SOURCE INFORMATION:
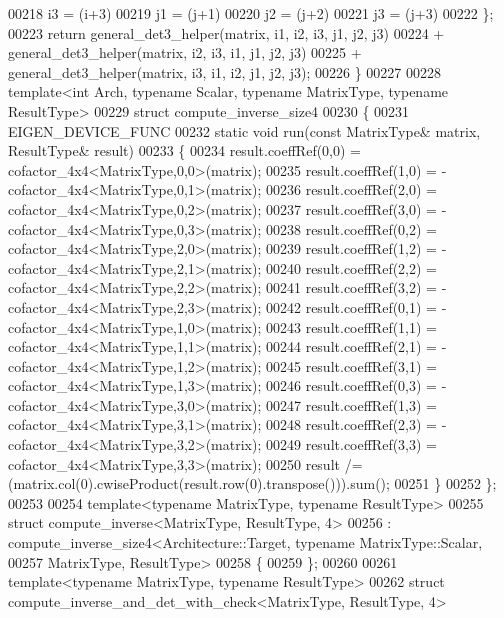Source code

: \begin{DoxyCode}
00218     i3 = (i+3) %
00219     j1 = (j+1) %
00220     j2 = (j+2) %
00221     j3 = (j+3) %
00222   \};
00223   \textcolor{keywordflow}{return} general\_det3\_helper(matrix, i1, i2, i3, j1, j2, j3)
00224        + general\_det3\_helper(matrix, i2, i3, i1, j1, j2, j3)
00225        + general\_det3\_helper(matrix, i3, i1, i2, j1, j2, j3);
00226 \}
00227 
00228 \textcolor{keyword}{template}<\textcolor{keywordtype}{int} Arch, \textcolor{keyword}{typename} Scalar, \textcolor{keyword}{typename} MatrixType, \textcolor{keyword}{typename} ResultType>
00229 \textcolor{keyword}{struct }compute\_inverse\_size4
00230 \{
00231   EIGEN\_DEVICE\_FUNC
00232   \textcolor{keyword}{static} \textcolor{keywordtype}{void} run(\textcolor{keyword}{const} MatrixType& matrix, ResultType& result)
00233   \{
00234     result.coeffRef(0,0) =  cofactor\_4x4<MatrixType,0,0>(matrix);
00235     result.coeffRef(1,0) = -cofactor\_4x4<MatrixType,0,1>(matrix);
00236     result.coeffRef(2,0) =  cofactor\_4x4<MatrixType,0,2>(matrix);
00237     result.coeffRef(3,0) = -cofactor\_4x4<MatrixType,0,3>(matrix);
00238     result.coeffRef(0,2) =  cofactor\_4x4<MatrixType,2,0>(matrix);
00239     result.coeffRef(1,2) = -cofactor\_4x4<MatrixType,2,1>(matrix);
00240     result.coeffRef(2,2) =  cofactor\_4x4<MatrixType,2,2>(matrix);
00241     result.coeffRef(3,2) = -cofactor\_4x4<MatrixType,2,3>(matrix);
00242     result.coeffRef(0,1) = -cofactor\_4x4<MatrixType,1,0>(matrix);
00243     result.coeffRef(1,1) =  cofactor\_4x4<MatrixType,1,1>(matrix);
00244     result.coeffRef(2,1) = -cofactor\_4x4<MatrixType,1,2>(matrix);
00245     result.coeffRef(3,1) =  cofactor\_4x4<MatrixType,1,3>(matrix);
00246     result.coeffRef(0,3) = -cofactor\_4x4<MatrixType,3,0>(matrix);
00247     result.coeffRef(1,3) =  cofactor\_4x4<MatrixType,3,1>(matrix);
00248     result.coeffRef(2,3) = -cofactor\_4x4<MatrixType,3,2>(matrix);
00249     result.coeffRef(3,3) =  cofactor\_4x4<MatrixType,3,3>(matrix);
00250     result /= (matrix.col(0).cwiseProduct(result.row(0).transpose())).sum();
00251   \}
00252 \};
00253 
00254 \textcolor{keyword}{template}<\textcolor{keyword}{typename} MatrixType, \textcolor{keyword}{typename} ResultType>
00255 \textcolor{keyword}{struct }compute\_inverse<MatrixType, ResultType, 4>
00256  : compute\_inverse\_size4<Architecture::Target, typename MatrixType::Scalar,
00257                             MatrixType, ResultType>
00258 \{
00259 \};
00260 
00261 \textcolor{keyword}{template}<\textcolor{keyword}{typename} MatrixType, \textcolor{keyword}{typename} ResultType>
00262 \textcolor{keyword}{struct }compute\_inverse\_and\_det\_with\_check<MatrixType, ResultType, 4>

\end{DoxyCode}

--

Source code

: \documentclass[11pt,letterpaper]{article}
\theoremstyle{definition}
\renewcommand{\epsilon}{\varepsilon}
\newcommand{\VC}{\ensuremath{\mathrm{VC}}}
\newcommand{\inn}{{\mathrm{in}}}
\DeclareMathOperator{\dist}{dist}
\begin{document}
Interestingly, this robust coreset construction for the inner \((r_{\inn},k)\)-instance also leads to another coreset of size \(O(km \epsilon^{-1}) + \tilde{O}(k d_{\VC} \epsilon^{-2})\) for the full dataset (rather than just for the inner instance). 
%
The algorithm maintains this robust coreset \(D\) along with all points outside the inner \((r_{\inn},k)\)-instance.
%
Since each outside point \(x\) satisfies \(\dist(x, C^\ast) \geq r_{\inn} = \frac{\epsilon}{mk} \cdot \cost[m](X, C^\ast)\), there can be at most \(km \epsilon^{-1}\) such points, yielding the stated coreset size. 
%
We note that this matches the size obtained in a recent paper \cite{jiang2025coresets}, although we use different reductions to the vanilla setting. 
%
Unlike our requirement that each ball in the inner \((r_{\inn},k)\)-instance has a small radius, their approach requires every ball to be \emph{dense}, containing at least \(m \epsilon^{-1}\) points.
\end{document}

WORK TO COMPLETE: Please give the count of lines in the listing that include the string "mathrm", with no words around it.

SOLUTION FOR THIS EXERCISE: 2